## YOUR OBJECTIVE
Find and return every line of the data that contains the word "latency".

Collected data entries

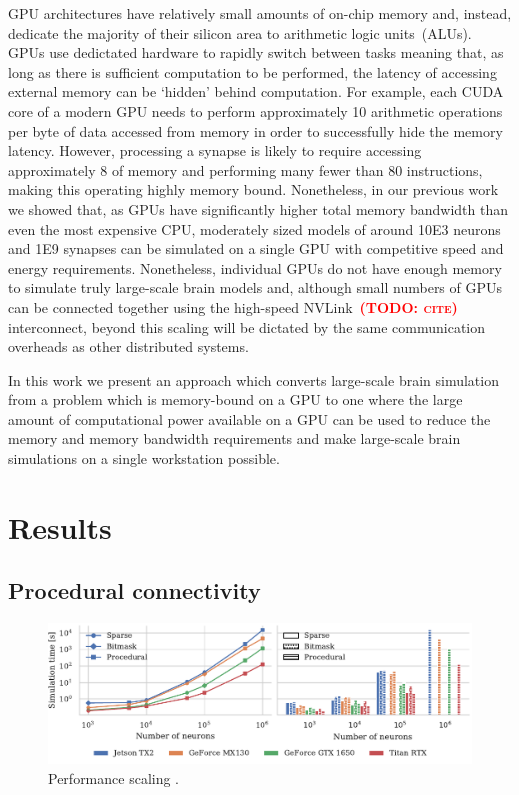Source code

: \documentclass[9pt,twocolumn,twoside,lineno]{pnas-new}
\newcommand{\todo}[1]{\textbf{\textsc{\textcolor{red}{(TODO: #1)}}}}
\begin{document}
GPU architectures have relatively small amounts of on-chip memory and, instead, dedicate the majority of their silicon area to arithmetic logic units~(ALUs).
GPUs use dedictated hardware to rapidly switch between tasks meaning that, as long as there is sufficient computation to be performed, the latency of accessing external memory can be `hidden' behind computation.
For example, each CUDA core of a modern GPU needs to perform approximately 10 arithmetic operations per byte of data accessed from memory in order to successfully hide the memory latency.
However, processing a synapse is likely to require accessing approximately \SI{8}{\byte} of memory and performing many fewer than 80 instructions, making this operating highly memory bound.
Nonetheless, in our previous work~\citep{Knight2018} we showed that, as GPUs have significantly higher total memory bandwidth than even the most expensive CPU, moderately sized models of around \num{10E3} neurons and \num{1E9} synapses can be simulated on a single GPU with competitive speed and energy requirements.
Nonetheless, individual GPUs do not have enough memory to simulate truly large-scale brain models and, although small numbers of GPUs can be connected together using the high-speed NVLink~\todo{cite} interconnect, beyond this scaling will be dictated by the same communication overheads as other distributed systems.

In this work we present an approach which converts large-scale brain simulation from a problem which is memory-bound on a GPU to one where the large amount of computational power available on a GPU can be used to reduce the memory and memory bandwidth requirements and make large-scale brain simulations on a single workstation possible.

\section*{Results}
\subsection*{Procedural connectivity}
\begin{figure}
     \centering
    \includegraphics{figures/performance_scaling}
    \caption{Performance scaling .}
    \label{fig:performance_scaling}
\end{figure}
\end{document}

==

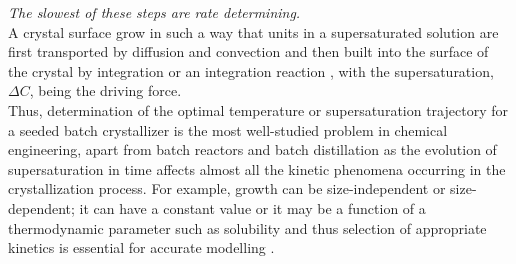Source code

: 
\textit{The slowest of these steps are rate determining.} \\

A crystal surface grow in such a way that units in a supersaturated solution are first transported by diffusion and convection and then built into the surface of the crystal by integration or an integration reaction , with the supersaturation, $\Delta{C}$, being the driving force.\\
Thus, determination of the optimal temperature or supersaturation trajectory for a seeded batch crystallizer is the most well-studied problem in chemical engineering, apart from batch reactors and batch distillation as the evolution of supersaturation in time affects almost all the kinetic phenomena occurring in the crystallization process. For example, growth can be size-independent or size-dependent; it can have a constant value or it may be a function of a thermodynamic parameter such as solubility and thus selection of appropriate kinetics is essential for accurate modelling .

## ANSWER FOR THE TASK
GPUs use dedictated hardware to rapidly switch between tasks meaning that, as long as there is sufficient computation to be performed, the latency of accessing external memory can be `hidden' behind computation.
For example, each CUDA core of a modern GPU needs to perform approximately 10 arithmetic operations per byte of data accessed from memory in order to successfully hide the memory latency.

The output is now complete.